I'm quite new to Python, so any help will be appreciated. I am trying to extract and sort data from 2000 .mdb files using mdbtools on Linux. So far I was able to just take the .mdb file and dump all the tables into .csv. It creates huge mess since there are lots of files that need to be processed.

What I need is to extract particular sorted data from particular table. Like for example, I need the table called "Voltage". The table consists of numerous cycles and each cycle has several rows also. The cycles usually go in chronological order, but in some cases time stamp get recorded with delay. Like cycle's one first row can have later time than cycles 1 first row. I need to extract the latest row of the cycle based on time for the first or last five cycles. For example, in table below, I will need the second row.

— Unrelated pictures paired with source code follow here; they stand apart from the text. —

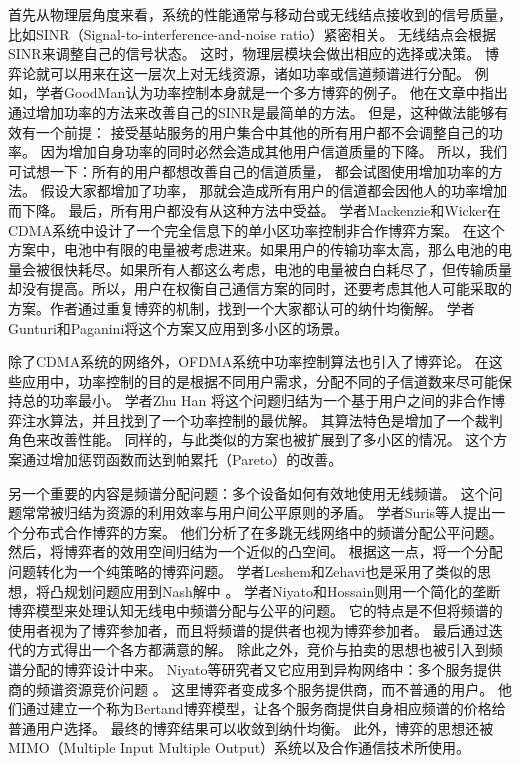 首先从物理层角度来看，系统的性能通常与移动台或无线结点接收到的信号质量，比如SINR（Signal-to-interference-and-noise ratio）紧密相关。
无线结点会根据SINR来调整自己的信号状态。
这时，物理层模块会做出相应的选择或决策。
博弈论就可以用来在这一层次上对无线资源，诸如功率或信道频谱进行分配。
例如，学者GoodMan认为功率控制本身就是一个多方博弈的例子\cite{GoodmanMandayam:2000}。
他在文章中指出通过增加功率的方法来改善自己的SINR是最简单的方法。
但是，这种做法能够有效有一个前提：
接受基站服务的用户集合中其他的所有用户都不会调整自己的功率。
因为增加自身功率的同时必然会造成其他用户信道质量的下降。
所以，我们可试想一下：所有的用户都想改善自己的信道质量，
都会试图使用增加功率的方法。
假设大家都增加了功率，
那就会造成所有用户的信道都会因他人的功率增加而下降。
最后，所有用户都没有从这种方法中受益。
学者Mackenzie和Wicker在CDMA系统中设计了一个完全信息下的单小区功率控制非合作博弈方案\cite{MackenzieWiker:2001}。
在这个方案中，电池中有限的电量被考虑进来。如果用户的传输功率太高，那么电池的电量会被很快耗尽。如果所有人都这么考虑，电池的电量被白白耗尽了，但传输质量却没有提高。所以，用户在权衡自己通信方案的同时，还要考虑其他人可能采取的方案。作者通过重复博弈的机制，找到一个大家都认可的纳什均衡解。
学者Gunturi和Paganini将这个方案又应用到多小区的场景\cite{GunturiPaganini:2003}。

除了CDMA系统的网络外，OFDMA系统中功率控制算法也引入了博弈论。
在这些应用中，功率控制的目的是根据不同用户需求，分配不同的子信道数来尽可能保持总的功率最小。
学者Zhu Han 将这个问题归结为一个基于用户之间的非合作博弈注水算法，并且找到了一个功率控制的最优解\cite{HanZhu:2007}。
其算法特色是增加了一个裁判角色来改善性能。
同样的，与此类似的方案也被扩展到了多小区的情况\cite{WangXue:2006}。
这个方案通过增加惩罚函数而达到帕累托（Pareto）的改善。

另一个重要的内容是频谱分配问题：多个设备如何有效地使用无线频谱。
这个问题常常被归结为资源的利用效率与用户间公平原则的矛盾\cite{JiLiu:2007}。
学者Suris等人提出一个分布式合作博弈的方案\cite{SurisDasilva:2007}\cite{SurisDasilva:2009}。
他们分析了在多跳无线网络中的频谱分配公平问题。
然后，将博弈者的效用空间归结为一个近似的凸空间。
根据这一点，将一个分配问题转化为一个纯策略的博弈问题。
学者Leshem和Zehavi也是采用了类似的思想，将凸规划问题应用到Nash解中
\cite{LeshemZehavi:2008}。 学者Niyato和Hossain则用一个简化的垄断博弈模型来处理认知无线电中频谱分配与公平的问题\cite{NiyatoHossain:2008}。
它的特点是不但将频谱的使用者视为了博弈参加者，而且将频谱的提供者也视为博弈参加者。
最后通过迭代的方式得出一个各方都满意的解。
除此之外，竞价与拍卖的思想也被引入到频谱分配的博弈设计中来。
Niyato等研究者又它应用到异构网络中：多个服务提供商的频谱资源竞价问题 \cite{Niyato:2008}。
这里博弈者变成多个服务提供商，而不普通的用户。
他们通过建立一个称为Bertand博弈模型，让各个服务商提供自身相应频谱的价格给普通用户选择。
最终的博弈结果可以收敛到纳什均衡。
此外，博弈的思想还被MIMO（Multiple   Input   Multiple   Output）系统以及合作通信技术所使用\cite{LiangDandekar:2007}\cite{ChenKishore:2008}。

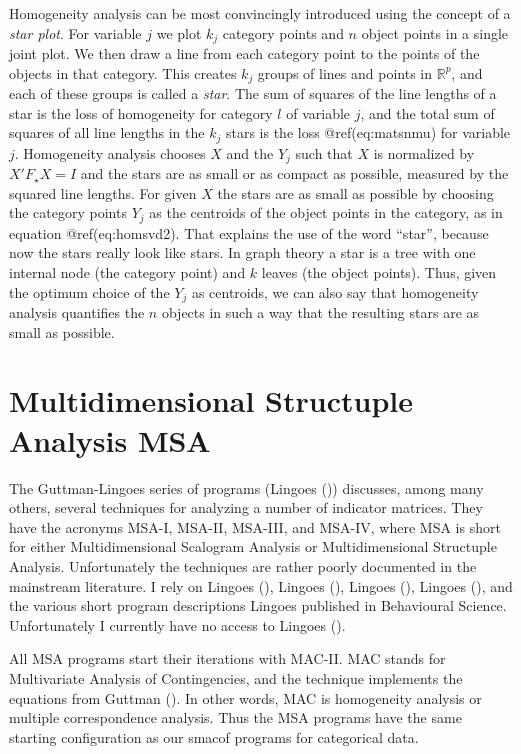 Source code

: \documentclass[
  12pt,
  letterpaper,
  DIV=11,
  numbers=noendperiod]{scrartcl}
\begin{document}
Homogeneity analysis can be most convincingly introduced using the
concept of a \emph{star plot}. For variable \(j\) we plot \(k_j\)
category points and \(n\) object points in a single joint plot. We then
draw a line from each category point to the points of the objects in
that category. This creates \(k_j\) groups of lines and points in
\(\mathbb{R}^p\), and each of these groups is called a \emph{star}. The
sum of squares of the line lengths of a star is the loss of homogeneity
for category \(l\) of variable \(j\), and the total sum of squares of
all line lengths in the \(k_j\) stars is the loss @ref(eq:matsnmu) for
variable \(j\). Homogeneity analysis chooses \(X\) and the \(Y_j\) such
that \(X\) is normalized by \(X'F_\star X=I\) and the stars are as small
or as compact as possible, measured by the squared line lengths. For
given \(X\) the stars are as small as possible by choosing the category
points \(Y_j\) as the centroids of the object points in the category, as
in equation @ref(eq:homsvd2). That explains the use of the word
``star'', because now the stars really look like stars. In graph theory
a star is a tree with one internal node (the category point) and \(k\)
leaves (the object points). Thus, given the optimum choice of the
\(Y_j\) as centroids, we can also say that homogeneity analysis
quantifies the \(n\) objects in such a way that the resulting stars are
as small as possible.

\section{Multidimensional Structuple Analysis
MSA}\label{multidimensional-structuple-analysis-msa}

The Guttman-Lingoes series of programs (Lingoes
()) discusses, among many others, several
techniques for analyzing a number of indicator matrices. They have the
acronyms MSA-I, MSA-II, MSA-III, and MSA-IV, where MSA is short for
either Multidimensional Scalogram Analysis or Multidimensional
Structuple Analysis. Unfortunately the techniques are rather poorly
documented in the mainstream literature. I rely on Lingoes
(), Lingoes
(), Lingoes
(), Lingoes
(), and the various short program
descriptions Lingoes published in Behavioural Science. Unfortunately I
currently have no access to Lingoes ().

All MSA programs start their iterations with MAC-II. MAC stands for
Multivariate Analysis of Contingencies, and the technique implements the
equations from Guttman (). In other
words, MAC is homogeneity analysis or multiple correspondence analysis.
Thus the MSA programs have the same starting configuration as our smacof
programs for categorical data.
\end{document}
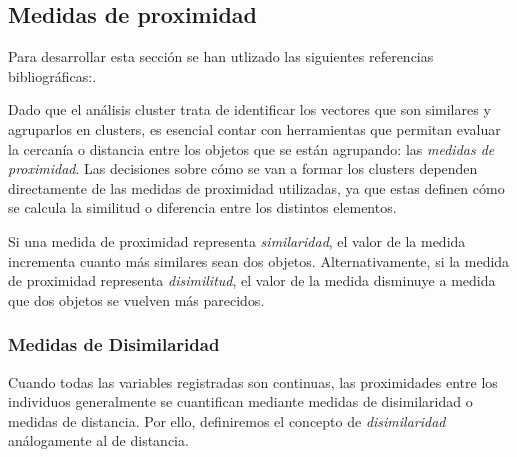 \subsection{Medidas de proximidad}

Para desarrollar esta sección se han utlizado las siguientes referencias bibliográficas:\cite{Bib-5}\cite{clustering-2}. \newline%

Dado que el análisis cluster trata de identificar los vectores que son similares y agruparlos en clusters, es esencial contar con herramientas que permitan evaluar la cercanía o 
distancia entre los objetos que se están agrupando: las \textit{medidas de proximidad}. Las decisiones sobre cómo se van a formar los clusters dependen directamente de las medidas de proximidad utilizadas, ya que estas 
definen cómo se calcula la similitud o diferencia entre los distintos elementos. \newline

Si una medida de proximidad representa \textit{similaridad}, el valor de la medida incrementa 
cuanto más similares sean dos objetos. Alternativamente, si la medida de proximidad representa \textit{disimilitud}, el valor de la medida disminuye a medida que dos objetos se vuelven más 
parecidos.

\subsubsection{Medidas de Disimilaridad}

Cuando todas las variables registradas son continuas, las proximidades entre los individuos generalmente se cuantifican mediante medidas de disimilaridad o medidas de distancia. 
Por ello, definiremos el concepto de \textit{disimilaridad} análogamente al de distancia.

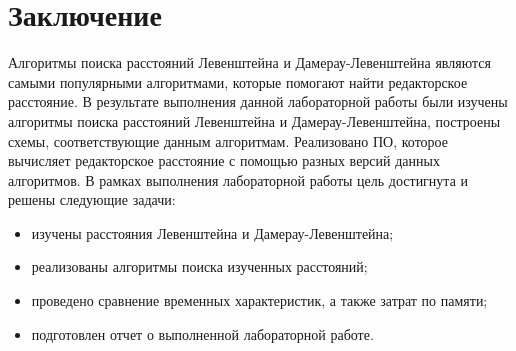 \chapter*{Заключение}

Алгоритмы поиска расстояний Левенштейна и Дамерау-Левенштейна являются самыми популярными алгоритмами, которые помогают найти редакторское расстояние.
В результате выполнения данной лабораторной работы были изучены алгоритмы поиска расстояний Левенштейна и Дамерау-Левенштейна, построены схемы, соответствующие данным алгоритмам. Реализовано ПО, которое вычисляет редакторское расстояние с помощью разных версий данных алгоритмов.
В рамках выполнения лабораторной работы цель достигнута и решены следующие задачи:
\begin{itemize}
	\item изучены расстояния Левенштейна и Дамерау-Левенштейна;
	\item реализованы алгоритмы поиска изученных расстояний;
	\item проведено сравнение временных характеристик, а также затрат по памяти;
	\item подготовлен отчет о выполненной лабораторной работе.
\end{itemize}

Cycle#    Time        Data
  1      100.59        34
  1      101.34        54
  1      98.78         45
  2
  2
  2   ...........

Here is the script I use. I am using the command python extract.py table_files.mdb. But I would like the script to just be invoked with ./extract.py. The path to filenames should be in the script itself.

import sys, subprocess, os

DATABASE = sys.argv[1]

subprocess.call(["mdb-schema", DATABASE, "mysql"])

# Get the list of table names with "mdb-tables"
table_names = subprocess.Popen(["mdb-tables", "-1", DATABASE],
                               stdout=subprocess.PIPE).communicate()[0]
tables = table_names.splitlines()

print "BEGIN;" # start a transaction, speeds things up when importing
sys.stdout.flush()

# Dump each table as a CSV file using "mdb-export",
# converting " " in table names to "_" for the CSV filenames.
for table in tables:
    if table != '':
        filename = table.replace(" ","_") + ".csv"
        file = open(filename, 'w')
        print("Dumping " + table)
        contents = subprocess.Popen(["mdb-export", DATABASE, table],
                                    stdout=subprocess.PIPE).communicate()[0]
        file.write(contents)
        file.close()


Personally, I wouldn't spend a whole lot of time fussing around trying to get mdbtools, unixODBC and pyodbc to work together. As Pedro suggested in his comment, if you can get mdb-export to dump the tables to CSV files then you'll probably save a fair bit of time by just importing those CSV files into SQLite or MySQL, i.e., something that will be more robust than using mdbtools on the Linux platform.

A few suggestions:

  1. Given the sheer number of .mdb files (and hence .csv files) involved, you'll probably want to import the CSV data into one big table with an additional column to indicate the source filename. That will be much easier to manage than ~2000 separate tables.

  2. When creating your target table in the new database you'll probably want to use a decimal (as opposed to float) data type for the [Time] column.

  3. At the same time, rename the [Cycle#] column to just [Cycle]. "Funny characters" in column names can be a real nuisance.

Finally, to select the "last" reading (largest [Time] value) for a given [SourceFile] and [Cycle] you can use a query something like this:

SELECT
    v1.SourceFile,
    v1.Cycle,
    v1.Time,
    v1.Data
FROM
    Voltage v1
    INNER JOIN
    (
        SELECT
            SourceFile,
            Cycle,
            MAX([Time]) AS MaxTime
        FROM Voltage
        GROUP BY SourceFile, Cycle
    ) v2
        ON v1.SourceFile=v2.SourceFile
           AND v1.Cycle=v2.Cycle
           AND v1.Time=v2.MaxTime